Canal+ : de succès en tourments
Il était arrivé à Canal+ après un passage de trois ans au cabinet de conseil McKinsey et était devenu le directeur de la stratégie et du développement de Canal+ Distribution et CanalStaellite. Grimpant les échelons tour à tour, il atteint en 2012 novembre 2012 la direction du groupe. A la tête de la chaîne, il relance les plages en clair, encourage Yann Barthès à créer Le Petit Journal et lance les premières séries originales de la chaînes (Les Revenants, Le Bureau des Légendes, Engrenages, Versailles…).

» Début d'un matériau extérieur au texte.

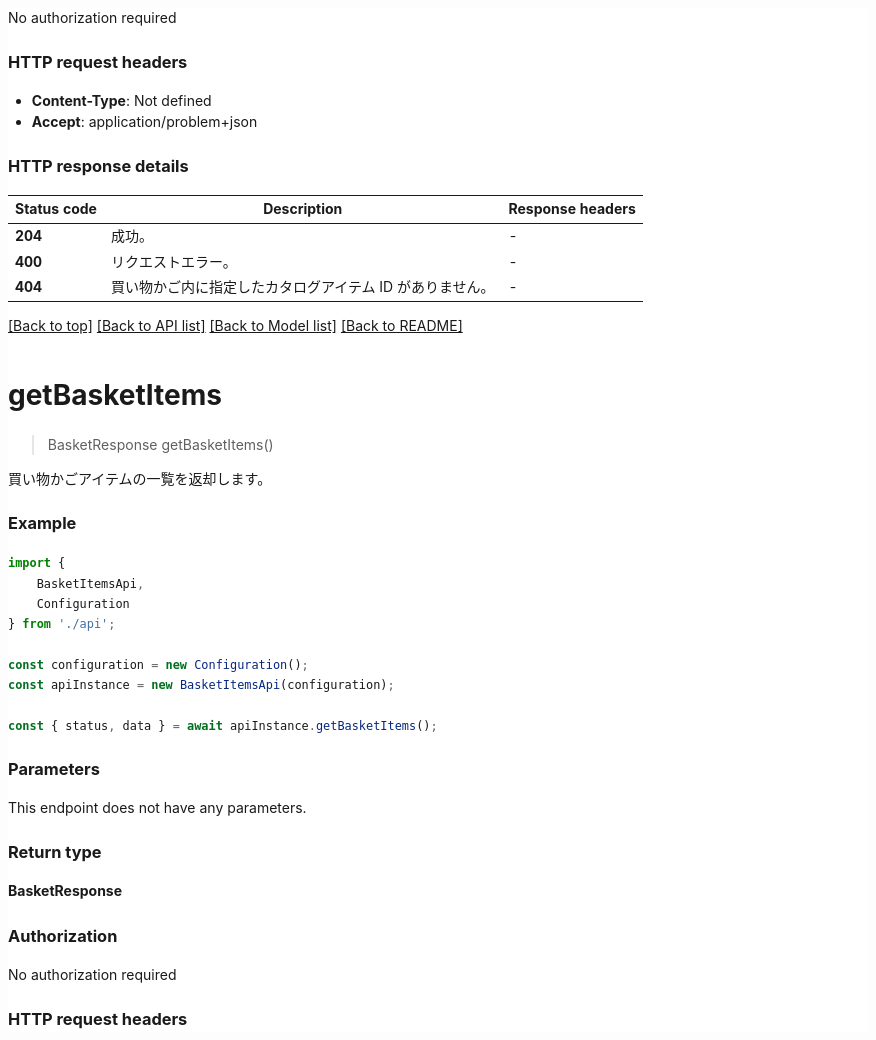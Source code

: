 No authorization required

### HTTP request headers

 - **Content-Type**: Not defined
 - **Accept**: application/problem+json


### HTTP response details
| Status code | Description | Response headers |
|-------------|-------------|------------------|
|**204** | 成功。 |  -  |
|**400** | リクエストエラー。 |  -  |
|**404** | 買い物かご内に指定したカタログアイテム ID がありません。 |  -  |

[[Back to top]](#) [[Back to API list]](../README.md#documentation-for-api-endpoints) [[Back to Model list]](../README.md#documentation-for-models) [[Back to README]](../README.md)

# **getBasketItems**
> BasketResponse getBasketItems()

買い物かごアイテムの一覧を返却します。

### Example

```typescript
import {
    BasketItemsApi,
    Configuration
} from './api';

const configuration = new Configuration();
const apiInstance = new BasketItemsApi(configuration);

const { status, data } = await apiInstance.getBasketItems();
```

### Parameters
This endpoint does not have any parameters.


### Return type

**BasketResponse**

### Authorization

No authorization required

### HTTP request headers
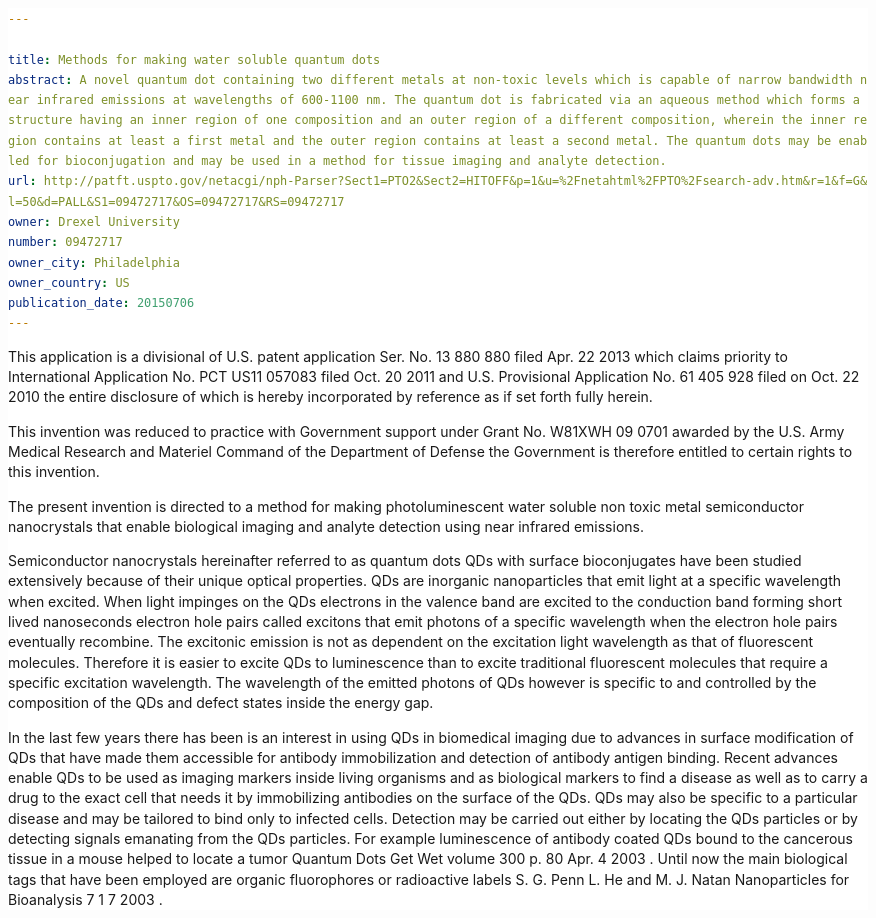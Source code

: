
 ```yaml
---

title: Methods for making water soluble quantum dots
abstract: A novel quantum dot containing two different metals at non-toxic levels which is capable of narrow bandwidth near infrared emissions at wavelengths of 600-1100 nm. The quantum dot is fabricated via an aqueous method which forms a structure having an inner region of one composition and an outer region of a different composition, wherein the inner region contains at least a first metal and the outer region contains at least a second metal. The quantum dots may be enabled for bioconjugation and may be used in a method for tissue imaging and analyte detection.
url: http://patft.uspto.gov/netacgi/nph-Parser?Sect1=PTO2&Sect2=HITOFF&p=1&u=%2Fnetahtml%2FPTO%2Fsearch-adv.htm&r=1&f=G&l=50&d=PALL&S1=09472717&OS=09472717&RS=09472717
owner: Drexel University
number: 09472717
owner_city: Philadelphia
owner_country: US
publication_date: 20150706
---
```

This application is a divisional of U.S. patent application Ser. No. 13 880 880 filed Apr. 22 2013 which claims priority to International Application No. PCT US11 057083 filed Oct. 20 2011 and U.S. Provisional Application No. 61 405 928 filed on Oct. 22 2010 the entire disclosure of which is hereby incorporated by reference as if set forth fully herein.

This invention was reduced to practice with Government support under Grant No. W81XWH 09 0701 awarded by the U.S. Army Medical Research and Materiel Command of the Department of Defense the Government is therefore entitled to certain rights to this invention.

The present invention is directed to a method for making photoluminescent water soluble non toxic metal semiconductor nanocrystals that enable biological imaging and analyte detection using near infrared emissions.

Semiconductor nanocrystals hereinafter referred to as quantum dots QDs with surface bioconjugates have been studied extensively because of their unique optical properties. QDs are inorganic nanoparticles that emit light at a specific wavelength when excited. When light impinges on the QDs electrons in the valence band are excited to the conduction band forming short lived nanoseconds electron hole pairs called excitons that emit photons of a specific wavelength when the electron hole pairs eventually recombine. The excitonic emission is not as dependent on the excitation light wavelength as that of fluorescent molecules. Therefore it is easier to excite QDs to luminescence than to excite traditional fluorescent molecules that require a specific excitation wavelength. The wavelength of the emitted photons of QDs however is specific to and controlled by the composition of the QDs and defect states inside the energy gap.

In the last few years there has been is an interest in using QDs in biomedical imaging due to advances in surface modification of QDs that have made them accessible for antibody immobilization and detection of antibody antigen binding. Recent advances enable QDs to be used as imaging markers inside living organisms and as biological markers to find a disease as well as to carry a drug to the exact cell that needs it by immobilizing antibodies on the surface of the QDs. QDs may also be specific to a particular disease and may be tailored to bind only to infected cells. Detection may be carried out either by locating the QDs particles or by detecting signals emanating from the QDs particles. For example luminescence of antibody coated QDs bound to the cancerous tissue in a mouse helped to locate a tumor Quantum Dots Get Wet volume 300 p. 80 Apr. 4 2003 . Until now the main biological tags that have been employed are organic fluorophores or radioactive labels S. G. Penn L. He and M. J. Natan Nanoparticles for Bioanalysis 7 1 7 2003 .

En 2015, il se voit écarté par le nouvel actionnaire de référence du groupe, Vincent Bolloré. Après une rencontre entre les deux hommes, le 1er juillet, durant laquelle Belmer défendra l’ADN de Canal+, ce dernier est remercié. Bolloré le remplace alors par Maxime Saada, ancien bras droit de Belmer qui avait partagé avec lui le bureau 410 du cabinet parisien de McKinsey. Après ce limogeage, il demeure toutefois proche des réseaux médiatiques, conseillant le groupe public France Télévisions – pour lequel il fut pressenti comme potentiel candidat à la présidence.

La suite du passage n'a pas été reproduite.